Siemens’s claim that the division violated the provisions of G. L. c. 149, §§ 44A-44H, by not initiating a new public solicitation of bids for the automatic temperature control system sub-subcontract once it found the Siemens system not satisfactory, is equally unavailing. General Laws c. 149, §§ 44A-44H, set out the process by which general contracts and subcontracts are to be awarded. There is no provision for the bidding and awarding of sub-subcontracts independent of a subcontract.
We need not address at length the likelihood of irreparable harm to Siemens if an injunction is denied. As the motion judge noted, the “public interest overlay” in this situation is significant. In the absence of some showing of illegal or arbitrary action, a determination by the division that the public interest is better served by having a single integrated campus-wide automation temperature control system provided by Johnson Controls should not be second guessed by a court. Siemens has not overcome the substantial public interest that would be adversely affected if an injunction were granted. The request for a prehminary injunction was properly denied.
3. Conclusion. The order of the Superior Court judge denying Siemens’s request for a prehminary injunction is affirmed and the case is remanded to the Superior Court for further proceedings consistent with this opinion.
So ordered.
The decision of the university to change the campus-wide automatic temperature control systems to those manufactured by Johnson Controls was the result of recommendations made under an energy conservation contract that the university had entered into separate from the campus center construction contract at issue here.
The complaint alleges both breach of contract and violation of the public bid statute. On appeal, however, Siemens makes no allegation of breach of contract separate from its statutory claim.
With few exceptions, this procedure is applicable to all public contracts for the “construction, reconstruction, installation, demolition, maintenance or repair of any building” as long as the public agency estimates the contract to exceed $25,000. G. L. c. 149, § 44A (2).
Because sub-subcontractors are listed in paragraph E of the subbid form, they are sometimes referred to as “paragraph E firms.”

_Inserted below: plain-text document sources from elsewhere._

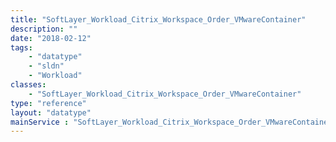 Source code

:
 ```yaml
---
title: "SoftLayer_Workload_Citrix_Workspace_Order_VMwareContainer"
description: ""
date: "2018-02-12"
tags:
    - "datatype"
    - "sldn"
    - "Workload"
classes:
    - "SoftLayer_Workload_Citrix_Workspace_Order_VMwareContainer"
type: "reference"
layout: "datatype"
mainService : "SoftLayer_Workload_Citrix_Workspace_Order_VMwareContainer"
---
```

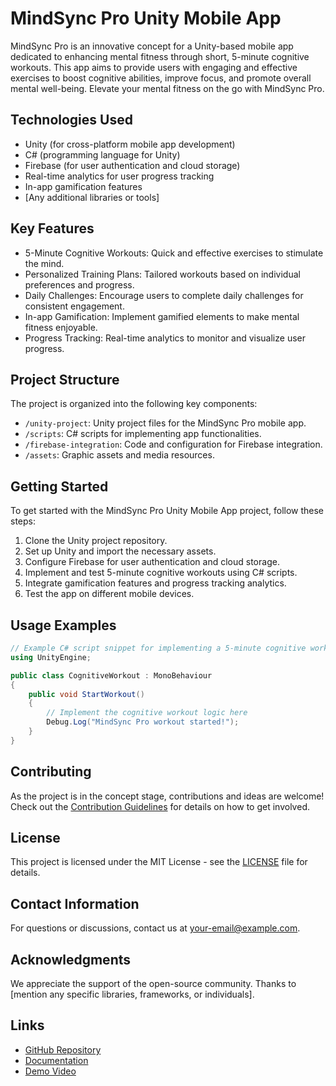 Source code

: # MindSync Pro Unity Mobile App

MindSync Pro is an innovative concept for a Unity-based mobile app dedicated to enhancing mental fitness through short, 5-minute cognitive workouts. This app aims to provide users with engaging and effective exercises to boost cognitive abilities, improve focus, and promote overall mental well-being. Elevate your mental fitness on the go with MindSync Pro.

## Technologies Used

- Unity (for cross-platform mobile app development)
- C# (programming language for Unity)
- Firebase (for user authentication and cloud storage)
- Real-time analytics for user progress tracking
- In-app gamification features
- [Any additional libraries or tools]

## Key Features

- 5-Minute Cognitive Workouts: Quick and effective exercises to stimulate the mind.
- Personalized Training Plans: Tailored workouts based on individual preferences and progress.
- Daily Challenges: Encourage users to complete daily challenges for consistent engagement.
- In-app Gamification: Implement gamified elements to make mental fitness enjoyable.
- Progress Tracking: Real-time analytics to monitor and visualize user progress.

## Project Structure

The project is organized into the following key components:

- `/unity-project`: Unity project files for the MindSync Pro mobile app.
- `/scripts`: C# scripts for implementing app functionalities.
- `/firebase-integration`: Code and configuration for Firebase integration.
- `/assets`: Graphic assets and media resources.

## Getting Started

To get started with the MindSync Pro Unity Mobile App project, follow these steps:

1. Clone the Unity project repository.
2. Set up Unity and import the necessary assets.
3. Configure Firebase for user authentication and cloud storage.
4. Implement and test 5-minute cognitive workouts using C# scripts.
5. Integrate gamification features and progress tracking analytics.
6. Test the app on different mobile devices.

## Usage Examples

```csharp
// Example C# script snippet for implementing a 5-minute cognitive workout
using UnityEngine;

public class CognitiveWorkout : MonoBehaviour
{
    public void StartWorkout()
    {
        // Implement the cognitive workout logic here
        Debug.Log("MindSync Pro workout started!");
    }
}
```

## Contributing

As the project is in the concept stage, contributions and ideas are welcome! Check out the [Contribution Guidelines](CONTRIBUTING.md) for details on how to get involved.

## License

This project is licensed under the MIT License - see the [LICENSE](LICENSE) file for details.

## Contact Information

For questions or discussions, contact us at your-email@example.com.

## Acknowledgments

We appreciate the support of the open-source community.
Thanks to [mention any specific libraries, frameworks, or individuals].

## Links

- [GitHub Repository](https://github.com/yourusername/mindsync-pro-unity-mobile-app)
- [Documentation](https://github.com/yourusername/mindsync-pro-unity-mobile-app/docs)
- [Demo Video](https://youtube.com/yourvideolink)
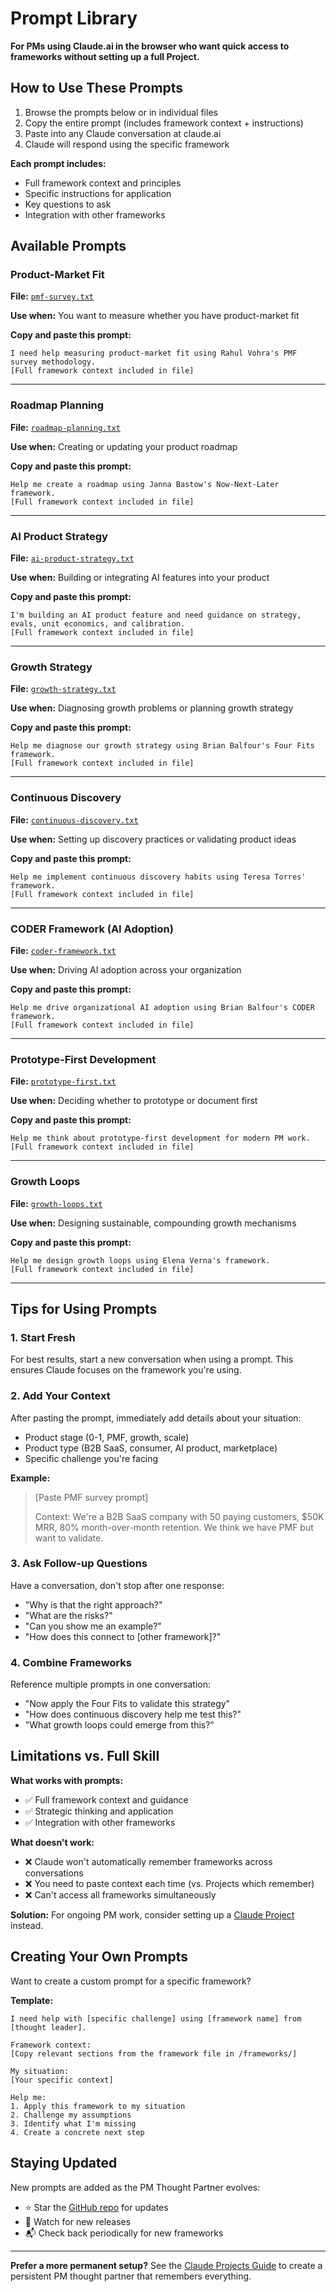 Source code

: # Prompt Library

**For PMs using Claude.ai in the browser who want quick access to frameworks without setting up a full Project.**

## How to Use These Prompts

1. Browse the prompts below or in individual files
2. Copy the entire prompt (includes framework context + instructions)
3. Paste into any Claude conversation at claude.ai
4. Claude will respond using the specific framework

**Each prompt includes:**
- Full framework context and principles
- Specific instructions for application
- Key questions to ask
- Integration with other frameworks

## Available Prompts

### Product-Market Fit

**File:** [`pmf-survey.txt`](./pmf-survey.txt)

**Use when:** You want to measure whether you have product-market fit

**Copy and paste this prompt:**
```
I need help measuring product-market fit using Rahul Vohra's PMF survey methodology.
[Full framework context included in file]
```

---

### Roadmap Planning

**File:** [`roadmap-planning.txt`](./roadmap-planning.txt)

**Use when:** Creating or updating your product roadmap

**Copy and paste this prompt:**
```
Help me create a roadmap using Janna Bastow's Now-Next-Later framework.
[Full framework context included in file]
```

---

### AI Product Strategy

**File:** [`ai-product-strategy.txt`](./ai-product-strategy.txt)

**Use when:** Building or integrating AI features into your product

**Copy and paste this prompt:**
```
I'm building an AI product feature and need guidance on strategy, evals, unit economics, and calibration.
[Full framework context included in file]
```

---

### Growth Strategy

**File:** [`growth-strategy.txt`](./growth-strategy.txt)

**Use when:** Diagnosing growth problems or planning growth strategy

**Copy and paste this prompt:**
```
Help me diagnose our growth strategy using Brian Balfour's Four Fits framework.
[Full framework context included in file]
```

---

### Continuous Discovery

**File:** [`continuous-discovery.txt`](./continuous-discovery.txt)

**Use when:** Setting up discovery practices or validating product ideas

**Copy and paste this prompt:**
```
Help me implement continuous discovery habits using Teresa Torres' framework.
[Full framework context included in file]
```

---

### CODER Framework (AI Adoption)

**File:** [`coder-framework.txt`](./coder-framework.txt)

**Use when:** Driving AI adoption across your organization

**Copy and paste this prompt:**
```
Help me drive organizational AI adoption using Brian Balfour's CODER framework.
[Full framework context included in file]
```

---

### Prototype-First Development

**File:** [`prototype-first.txt`](./prototype-first.txt)

**Use when:** Deciding whether to prototype or document first

**Copy and paste this prompt:**
```
Help me think about prototype-first development for modern PM work.
[Full framework context included in file]
```

---

### Growth Loops

**File:** [`growth-loops.txt`](./growth-loops.txt)

**Use when:** Designing sustainable, compounding growth mechanisms

**Copy and paste this prompt:**
```
Help me design growth loops using Elena Verna's framework.
[Full framework context included in file]
```

---

## Tips for Using Prompts

### 1. Start Fresh

For best results, start a new conversation when using a prompt. This ensures Claude focuses on the framework you're using.

### 2. Add Your Context

After pasting the prompt, immediately add details about your situation:
- Product stage (0-1, PMF, growth, scale)
- Product type (B2B SaaS, consumer, AI product, marketplace)
- Specific challenge you're facing

**Example:**
> [Paste PMF survey prompt]
>
> Context: We're a B2B SaaS company with 50 paying customers, $50K MRR, 80% month-over-month retention. We think we have PMF but want to validate.

### 3. Ask Follow-up Questions

Have a conversation, don't stop after one response:
- "Why is that the right approach?"
- "What are the risks?"
- "Can you show me an example?"
- "How does this connect to [other framework]?"

### 4. Combine Frameworks

Reference multiple prompts in one conversation:
- "Now apply the Four Fits to validate this strategy"
- "How does continuous discovery help me test this?"
- "What growth loops could emerge from this?"

## Limitations vs. Full Skill

**What works with prompts:**
- ✅ Full framework context and guidance
- ✅ Strategic thinking and application
- ✅ Integration with other frameworks

**What doesn't work:**
- ❌ Claude won't automatically remember frameworks across conversations
- ❌ You need to paste context each time (vs. Projects which remember)
- ❌ Can't access all frameworks simultaneously

**Solution:** For ongoing PM work, consider setting up a [Claude Project](../CLAUDE_PROJECTS_GUIDE.md) instead.

## Creating Your Own Prompts

Want to create a custom prompt for a specific framework?

**Template:**
```
I need help with [specific challenge] using [framework name] from [thought leader].

Framework context:
[Copy relevant sections from the framework file in /frameworks/]

My situation:
[Your specific context]

Help me:
1. Apply this framework to my situation
2. Challenge my assumptions
3. Identify what I'm missing
4. Create a concrete next step
```

## Staying Updated

New prompts are added as the PM Thought Partner evolves:
- ⭐ Star the [GitHub repo](https://github.com/breethomas/pm-thought-partner) for updates
- 👀 Watch for new releases
- 📬 Check back periodically for new frameworks

---

**Prefer a more permanent setup?** See the [Claude Projects Guide](../CLAUDE_PROJECTS_GUIDE.md) to create a persistent PM thought partner that remembers everything.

Siemens quotes J.F. White Contr. Co. v. Department of Pub. Works, 24 Mass. App. Ct. 932, 933 (1987), for the proposition that “once a subbid is
That the division’s letter informing Siemens of its decision to replace it in “the best interests of the Commonwealth” did not state that its system was not satisfactory is not determinative. No magic words were required to find its product not satisfactory under G. L. c. 149, § 44F (2), par. F, and Siemens fully understood that its system was not approved.
Siemens relies on G. L. c. 30, § 39M (b), to argue that the division was required to make a written statement of its reasons for awarding the automatic temperature control work to Johnson Controls rather than opening the work up for public bid. Section 39M (b) establishes that if an agency places specifications in a project that will limit full competition for that contract, the agency must provide “sound reasons in the public interest” upon written request. However, the section applies to specifications for contracts awarded and not to the bidding and awarding of sub-subcontracts.
There is also no provision in G. L. c. 149 that would require the division in such a situation to rebid the entire heating, ventilating, and air conditioning subcontract.